Gardeners looking for an attractive, low-maintenance flower bed should consider a gravel garden, according to a Madison-based horticulturalist.
Jeff Epping, director of horticulture at Olbrich Botanical Gardens on Madison's east side, said that these types of gardens require less water and no chemicals to make them flourish.
"We're trying to keep gardening easy for everyone these days and trying to keep down the environmental impact," said Epping.
The concept of gravel gardening came out of Germany about 20 years ago. The gardens feature plants that like dry conditions and don't need rich soil, he said.
Epps said dry prairie plants and plants that come from mountainous and other dry regions do well in gravel gardens.

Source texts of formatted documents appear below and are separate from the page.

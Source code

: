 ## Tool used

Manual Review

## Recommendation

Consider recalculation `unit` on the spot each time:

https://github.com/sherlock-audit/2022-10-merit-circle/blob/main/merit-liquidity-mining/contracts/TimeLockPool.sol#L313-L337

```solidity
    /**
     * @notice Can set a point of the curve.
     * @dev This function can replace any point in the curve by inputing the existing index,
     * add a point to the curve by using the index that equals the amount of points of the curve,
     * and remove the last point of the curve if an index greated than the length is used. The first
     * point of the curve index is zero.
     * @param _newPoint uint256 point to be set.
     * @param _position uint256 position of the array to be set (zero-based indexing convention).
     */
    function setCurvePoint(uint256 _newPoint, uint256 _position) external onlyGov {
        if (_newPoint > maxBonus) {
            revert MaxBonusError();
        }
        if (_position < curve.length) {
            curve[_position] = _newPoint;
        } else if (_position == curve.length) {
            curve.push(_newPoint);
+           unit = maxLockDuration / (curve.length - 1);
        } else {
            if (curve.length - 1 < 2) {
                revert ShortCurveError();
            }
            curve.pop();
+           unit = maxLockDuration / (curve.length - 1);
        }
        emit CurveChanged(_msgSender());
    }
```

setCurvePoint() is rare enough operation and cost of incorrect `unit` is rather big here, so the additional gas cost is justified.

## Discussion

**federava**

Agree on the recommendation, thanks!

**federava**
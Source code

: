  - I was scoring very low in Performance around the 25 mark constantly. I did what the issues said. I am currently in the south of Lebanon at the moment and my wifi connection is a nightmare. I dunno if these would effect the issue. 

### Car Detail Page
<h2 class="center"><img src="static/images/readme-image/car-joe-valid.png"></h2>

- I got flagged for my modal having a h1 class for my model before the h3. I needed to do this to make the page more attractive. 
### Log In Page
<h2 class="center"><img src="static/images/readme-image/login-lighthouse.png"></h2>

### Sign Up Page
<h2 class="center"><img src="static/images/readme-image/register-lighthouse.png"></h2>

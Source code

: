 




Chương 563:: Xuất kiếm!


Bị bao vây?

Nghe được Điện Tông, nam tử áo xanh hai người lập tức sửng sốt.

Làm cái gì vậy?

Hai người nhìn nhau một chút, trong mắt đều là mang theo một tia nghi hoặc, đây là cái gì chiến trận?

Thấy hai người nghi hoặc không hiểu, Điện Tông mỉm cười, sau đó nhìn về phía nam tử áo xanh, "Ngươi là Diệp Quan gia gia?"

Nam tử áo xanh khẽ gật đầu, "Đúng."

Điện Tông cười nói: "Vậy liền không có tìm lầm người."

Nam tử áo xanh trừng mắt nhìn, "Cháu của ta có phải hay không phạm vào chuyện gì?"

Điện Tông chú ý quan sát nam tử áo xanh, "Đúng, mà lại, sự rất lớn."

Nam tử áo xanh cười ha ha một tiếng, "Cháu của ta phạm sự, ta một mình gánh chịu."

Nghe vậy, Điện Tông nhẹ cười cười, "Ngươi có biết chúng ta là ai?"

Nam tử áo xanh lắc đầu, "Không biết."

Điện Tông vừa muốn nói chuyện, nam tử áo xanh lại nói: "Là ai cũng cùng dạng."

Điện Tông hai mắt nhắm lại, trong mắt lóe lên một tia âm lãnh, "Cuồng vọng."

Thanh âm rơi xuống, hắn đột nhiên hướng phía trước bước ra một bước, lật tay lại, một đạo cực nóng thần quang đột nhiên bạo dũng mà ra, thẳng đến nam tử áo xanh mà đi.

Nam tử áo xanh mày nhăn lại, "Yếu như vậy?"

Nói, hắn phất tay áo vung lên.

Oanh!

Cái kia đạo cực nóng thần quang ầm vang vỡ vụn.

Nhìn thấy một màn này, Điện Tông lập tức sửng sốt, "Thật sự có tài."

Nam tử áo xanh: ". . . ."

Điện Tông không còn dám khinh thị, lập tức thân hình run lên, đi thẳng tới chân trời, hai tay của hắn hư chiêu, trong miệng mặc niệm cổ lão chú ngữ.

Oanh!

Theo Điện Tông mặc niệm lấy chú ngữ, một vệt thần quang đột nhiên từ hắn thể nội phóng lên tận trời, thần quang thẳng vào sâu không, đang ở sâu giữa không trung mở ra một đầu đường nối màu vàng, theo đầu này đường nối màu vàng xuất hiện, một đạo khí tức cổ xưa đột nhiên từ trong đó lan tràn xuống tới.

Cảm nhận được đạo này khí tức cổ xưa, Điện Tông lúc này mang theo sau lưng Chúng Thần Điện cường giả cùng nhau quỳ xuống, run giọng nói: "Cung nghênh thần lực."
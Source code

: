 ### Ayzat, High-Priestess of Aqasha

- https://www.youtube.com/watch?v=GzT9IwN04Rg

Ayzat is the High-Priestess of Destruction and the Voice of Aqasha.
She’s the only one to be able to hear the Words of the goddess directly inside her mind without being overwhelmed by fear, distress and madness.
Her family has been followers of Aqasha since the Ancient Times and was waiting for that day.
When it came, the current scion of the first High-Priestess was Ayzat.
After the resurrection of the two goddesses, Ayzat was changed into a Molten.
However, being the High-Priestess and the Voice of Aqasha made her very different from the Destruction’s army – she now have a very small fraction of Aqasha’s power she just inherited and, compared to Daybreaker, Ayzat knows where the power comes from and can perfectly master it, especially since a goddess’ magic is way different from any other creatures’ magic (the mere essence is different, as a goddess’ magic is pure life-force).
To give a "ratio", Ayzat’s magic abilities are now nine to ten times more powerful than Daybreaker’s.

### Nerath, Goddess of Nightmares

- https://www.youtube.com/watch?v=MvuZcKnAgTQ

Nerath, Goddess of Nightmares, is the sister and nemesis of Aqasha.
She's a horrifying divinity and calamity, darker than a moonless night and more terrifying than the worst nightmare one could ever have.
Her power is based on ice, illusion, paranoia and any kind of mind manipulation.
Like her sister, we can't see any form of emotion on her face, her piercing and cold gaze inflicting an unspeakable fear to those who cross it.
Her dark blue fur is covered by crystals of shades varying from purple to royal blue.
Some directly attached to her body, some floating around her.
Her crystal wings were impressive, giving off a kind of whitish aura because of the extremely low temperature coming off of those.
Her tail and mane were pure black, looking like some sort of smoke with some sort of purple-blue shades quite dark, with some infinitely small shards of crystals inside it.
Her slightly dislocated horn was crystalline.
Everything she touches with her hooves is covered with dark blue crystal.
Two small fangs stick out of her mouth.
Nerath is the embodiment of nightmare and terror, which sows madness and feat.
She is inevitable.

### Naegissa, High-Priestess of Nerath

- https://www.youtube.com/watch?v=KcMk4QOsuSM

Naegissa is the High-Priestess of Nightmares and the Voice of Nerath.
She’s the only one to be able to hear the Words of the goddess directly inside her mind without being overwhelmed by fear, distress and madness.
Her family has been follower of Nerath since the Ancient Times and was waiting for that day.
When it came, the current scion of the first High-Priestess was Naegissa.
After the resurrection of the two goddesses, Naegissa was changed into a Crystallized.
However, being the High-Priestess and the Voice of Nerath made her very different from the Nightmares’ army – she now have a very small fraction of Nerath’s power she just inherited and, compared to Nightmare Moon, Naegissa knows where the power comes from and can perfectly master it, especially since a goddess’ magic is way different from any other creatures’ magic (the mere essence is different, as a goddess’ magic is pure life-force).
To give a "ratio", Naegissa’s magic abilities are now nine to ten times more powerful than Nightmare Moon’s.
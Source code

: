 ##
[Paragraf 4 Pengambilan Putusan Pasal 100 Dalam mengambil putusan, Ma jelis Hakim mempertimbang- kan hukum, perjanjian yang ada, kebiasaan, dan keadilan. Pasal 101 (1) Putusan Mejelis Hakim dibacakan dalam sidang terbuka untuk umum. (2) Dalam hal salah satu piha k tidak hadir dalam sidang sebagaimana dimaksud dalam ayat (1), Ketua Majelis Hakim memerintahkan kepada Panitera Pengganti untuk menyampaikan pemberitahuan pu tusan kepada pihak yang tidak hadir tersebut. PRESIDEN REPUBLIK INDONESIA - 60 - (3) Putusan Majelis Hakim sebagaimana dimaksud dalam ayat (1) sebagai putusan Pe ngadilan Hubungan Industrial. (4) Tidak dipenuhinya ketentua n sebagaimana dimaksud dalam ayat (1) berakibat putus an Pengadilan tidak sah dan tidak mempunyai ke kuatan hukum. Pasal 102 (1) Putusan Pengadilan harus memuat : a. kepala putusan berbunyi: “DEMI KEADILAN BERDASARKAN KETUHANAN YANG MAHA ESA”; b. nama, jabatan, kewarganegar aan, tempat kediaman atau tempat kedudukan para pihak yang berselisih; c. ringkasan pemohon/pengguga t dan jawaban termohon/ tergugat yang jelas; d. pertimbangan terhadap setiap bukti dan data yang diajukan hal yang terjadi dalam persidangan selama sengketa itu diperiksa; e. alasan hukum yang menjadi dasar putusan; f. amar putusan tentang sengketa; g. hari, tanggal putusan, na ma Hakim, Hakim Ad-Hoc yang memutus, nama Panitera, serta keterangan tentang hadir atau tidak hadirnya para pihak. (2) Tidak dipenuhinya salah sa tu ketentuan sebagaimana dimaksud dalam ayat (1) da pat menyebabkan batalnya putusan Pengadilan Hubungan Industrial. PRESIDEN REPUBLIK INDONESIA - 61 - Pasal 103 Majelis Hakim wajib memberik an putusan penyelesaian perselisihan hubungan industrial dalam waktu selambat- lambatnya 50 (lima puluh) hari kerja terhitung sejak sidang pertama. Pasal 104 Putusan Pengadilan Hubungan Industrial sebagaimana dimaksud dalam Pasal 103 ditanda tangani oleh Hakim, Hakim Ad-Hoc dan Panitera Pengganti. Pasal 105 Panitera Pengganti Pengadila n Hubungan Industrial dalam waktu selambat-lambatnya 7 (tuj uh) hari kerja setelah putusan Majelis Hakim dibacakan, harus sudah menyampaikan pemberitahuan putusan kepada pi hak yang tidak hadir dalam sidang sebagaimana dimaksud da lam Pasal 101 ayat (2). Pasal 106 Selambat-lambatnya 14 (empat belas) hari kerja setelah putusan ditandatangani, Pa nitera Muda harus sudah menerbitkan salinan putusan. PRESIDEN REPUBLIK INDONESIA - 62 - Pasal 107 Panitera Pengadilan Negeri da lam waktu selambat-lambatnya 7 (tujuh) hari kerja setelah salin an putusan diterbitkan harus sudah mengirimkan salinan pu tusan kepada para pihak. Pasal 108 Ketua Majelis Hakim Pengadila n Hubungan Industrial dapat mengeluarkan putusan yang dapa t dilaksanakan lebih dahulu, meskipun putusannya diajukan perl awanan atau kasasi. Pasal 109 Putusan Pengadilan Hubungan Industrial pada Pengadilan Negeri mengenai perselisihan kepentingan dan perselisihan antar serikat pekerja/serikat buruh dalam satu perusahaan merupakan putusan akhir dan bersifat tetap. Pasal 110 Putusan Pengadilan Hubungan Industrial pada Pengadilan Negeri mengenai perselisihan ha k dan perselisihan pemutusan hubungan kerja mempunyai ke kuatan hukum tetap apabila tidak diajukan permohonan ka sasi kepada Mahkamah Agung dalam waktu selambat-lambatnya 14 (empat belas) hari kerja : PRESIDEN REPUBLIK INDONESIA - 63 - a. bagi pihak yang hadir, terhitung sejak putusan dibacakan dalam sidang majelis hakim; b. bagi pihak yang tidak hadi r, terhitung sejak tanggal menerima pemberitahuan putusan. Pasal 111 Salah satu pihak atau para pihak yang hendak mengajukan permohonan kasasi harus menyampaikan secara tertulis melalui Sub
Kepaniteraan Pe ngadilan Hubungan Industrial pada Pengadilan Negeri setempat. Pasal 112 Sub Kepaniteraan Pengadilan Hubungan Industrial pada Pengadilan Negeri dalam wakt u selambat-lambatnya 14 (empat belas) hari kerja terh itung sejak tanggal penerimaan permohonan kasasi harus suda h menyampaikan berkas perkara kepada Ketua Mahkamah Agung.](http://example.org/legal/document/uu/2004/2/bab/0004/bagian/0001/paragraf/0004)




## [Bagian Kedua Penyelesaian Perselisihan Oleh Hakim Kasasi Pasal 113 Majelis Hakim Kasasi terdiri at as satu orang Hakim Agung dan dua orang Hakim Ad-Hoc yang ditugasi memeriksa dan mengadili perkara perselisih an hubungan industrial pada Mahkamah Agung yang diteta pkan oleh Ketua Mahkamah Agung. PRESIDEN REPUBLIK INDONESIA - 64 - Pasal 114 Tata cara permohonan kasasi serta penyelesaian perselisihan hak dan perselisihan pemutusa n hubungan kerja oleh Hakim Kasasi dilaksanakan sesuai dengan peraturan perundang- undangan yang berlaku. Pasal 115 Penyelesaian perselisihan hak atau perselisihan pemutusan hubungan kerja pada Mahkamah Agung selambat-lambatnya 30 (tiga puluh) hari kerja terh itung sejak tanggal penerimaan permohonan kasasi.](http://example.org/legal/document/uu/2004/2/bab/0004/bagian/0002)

To create a gravel garden, Epping suggests adding 4 to 5 inches of gravel to the top of the soil. The gravel shouldn't be one that breaks down easily. He recommends a quartzite or pea gravel.
The gravel acts as a weed barrier and help to keep the soil cool. He said it's the air spaces between the rocks that make it difficult for weeds to root.
It's important to water regularly for the first few weeks. Once the roots reach down into the soil, Epping said they are on their own and shouldn't need water.
The only real maintenance, besides pulling an occasional weed or two, is to cut off the plants in the spring and rake the gravel lightly.
"What we want to do is prevent any organic matter form piling up. It becomes a germination medium," said Epping.
For this reason, it's best to select a site for the gravel garden that is away from trees.
It is very important to keep the gravel in the garden at a uniform depth. He said edging like sidewalks and rocks work well for containment. If the gravel tappers out, that’s where the weeds will grow.